King John has a personality complex best described as pleasantly evil—honeyed words with subtle warnings. He sees William as reaching and ambitious, though deep down he knows he is trustworthy. Even so, John will not make the way easy for him. William treads softly, ever the diplomat and courtier, for the sake of his dynasty. With 5 boys and 5 girls he has quite a responsibility to his family and continually sidesteps John’s veiled threats and overtures.
There is never-ending strife from the Earl’s land holdings, Isabel’s lands in Ireland being the focal point of the first half of the book and keeping a grip on their castles and manors in England, Wales and Normandy during the remainder of story.

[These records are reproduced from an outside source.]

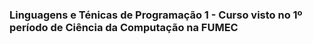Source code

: ### Linguagens e Ténicas de Programação 1 - Curso visto no 1º período de Ciência da Computação na FUMEC
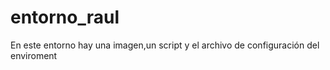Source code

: # entorno_raul

En este entorno hay una imagen,un script y el archivo de configuración del enviroment

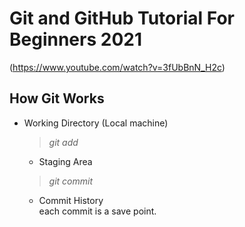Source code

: # Git and GitHub Tutorial For Beginners 2021
(https://www.youtube.com/watch?v=3fUbBnN_H2c)

## How Git Works

* Working Directory (Local machine)  
  > _git add_ 
  * Staging Area  
  > _git commit_
  * Commit History  
  each commit is a save point.  
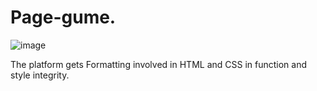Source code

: # Page-gume.
![image](https://user-images.githubusercontent.com/81486565/140588562-13b81522-a8b5-4e3c-acb5-6705b88ffeba.png)

The platform gets Formatting involved in HTML and CSS in function and style integrity.
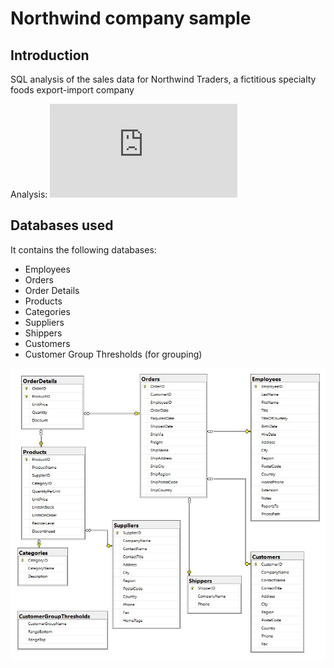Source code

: # Northwind company sample
## Introduction 
SQL analysis of the sales data for Northwind Traders, a fictitious specialty foods export-import company

Analysis: ![alt text](https://github.com/csierra1/Northwind-company-sample/blob/main/Analysis.sql)

## Databases used
It contains the following databases:
- Employees
- Orders
- Order Details
- Products
- Categories
- Suppliers
- Shippers
- Customers
- Customer Group Thresholds (for grouping)

![alt text](https://github.com/csierra1/Northwind-company-sample/blob/main/northwind%20database%20diagram.jpg)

The seizing of their two oldest sons is the first real breech in their marriage, as William sees the wisdom in handing them over without fuss, but Isabelle doesn’t want to give them up without a fight. Though they are captives, they are well looked after and enjoy training and freedom within the royal residence. It is King John’s ill reputation that sets Isabelle to worry.
Two mysterious deaths are covered in this novel: Arthur of Brittany and Alice de Bethune (Marshal’s eldest son’s first wife). These dramatic events, the invasion of England by Louis of France and William’s time spent as Henry III’s regent finish up the story with much detail and intrigue.
Chadwick’s writing style is superb – historically detailed ‘to the hilt’ and flavored just right for the medieval era represented. I have enjoyed learning about this real medieval knight’s life and times.